Given data Start Marker
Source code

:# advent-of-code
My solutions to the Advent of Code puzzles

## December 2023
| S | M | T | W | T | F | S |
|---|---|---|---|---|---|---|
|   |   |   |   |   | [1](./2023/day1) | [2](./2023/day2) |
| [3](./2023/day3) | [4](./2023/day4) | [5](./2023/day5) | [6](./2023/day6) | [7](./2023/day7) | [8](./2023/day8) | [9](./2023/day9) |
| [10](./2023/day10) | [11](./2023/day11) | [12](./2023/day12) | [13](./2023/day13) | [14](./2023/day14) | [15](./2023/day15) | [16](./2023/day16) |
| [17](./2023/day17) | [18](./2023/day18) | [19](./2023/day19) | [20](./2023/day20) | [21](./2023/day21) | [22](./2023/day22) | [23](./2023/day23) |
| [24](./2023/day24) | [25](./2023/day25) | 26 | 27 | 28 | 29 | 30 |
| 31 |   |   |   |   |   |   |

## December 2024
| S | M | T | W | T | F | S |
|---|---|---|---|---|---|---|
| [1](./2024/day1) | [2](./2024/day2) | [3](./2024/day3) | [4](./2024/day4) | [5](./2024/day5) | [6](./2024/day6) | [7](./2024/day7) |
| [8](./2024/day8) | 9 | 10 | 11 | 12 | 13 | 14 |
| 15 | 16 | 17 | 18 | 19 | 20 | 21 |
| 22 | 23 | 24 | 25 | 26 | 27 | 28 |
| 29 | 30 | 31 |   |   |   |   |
Given data End Marker
Given data Start Marker
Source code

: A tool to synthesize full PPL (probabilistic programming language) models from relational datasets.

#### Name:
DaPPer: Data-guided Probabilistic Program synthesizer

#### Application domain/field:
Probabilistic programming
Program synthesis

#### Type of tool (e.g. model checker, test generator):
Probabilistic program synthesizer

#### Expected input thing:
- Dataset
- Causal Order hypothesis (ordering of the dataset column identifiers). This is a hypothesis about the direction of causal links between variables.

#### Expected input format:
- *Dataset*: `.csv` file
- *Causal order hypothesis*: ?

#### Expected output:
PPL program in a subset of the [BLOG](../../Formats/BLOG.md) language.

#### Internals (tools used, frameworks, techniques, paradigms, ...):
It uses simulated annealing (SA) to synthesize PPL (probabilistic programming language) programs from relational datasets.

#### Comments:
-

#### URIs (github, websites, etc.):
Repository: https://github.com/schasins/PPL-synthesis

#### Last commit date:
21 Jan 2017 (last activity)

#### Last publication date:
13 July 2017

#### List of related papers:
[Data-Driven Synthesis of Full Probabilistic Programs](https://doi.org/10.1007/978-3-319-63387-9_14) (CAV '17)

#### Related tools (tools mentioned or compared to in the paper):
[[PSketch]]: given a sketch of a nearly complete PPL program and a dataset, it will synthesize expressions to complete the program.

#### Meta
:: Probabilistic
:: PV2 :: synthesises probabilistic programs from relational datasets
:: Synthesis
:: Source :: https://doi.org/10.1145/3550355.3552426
Given data End Marker
# Work item
Give the number of lines in the entries above that include the word "Causal", and nothing more.

# Written response
2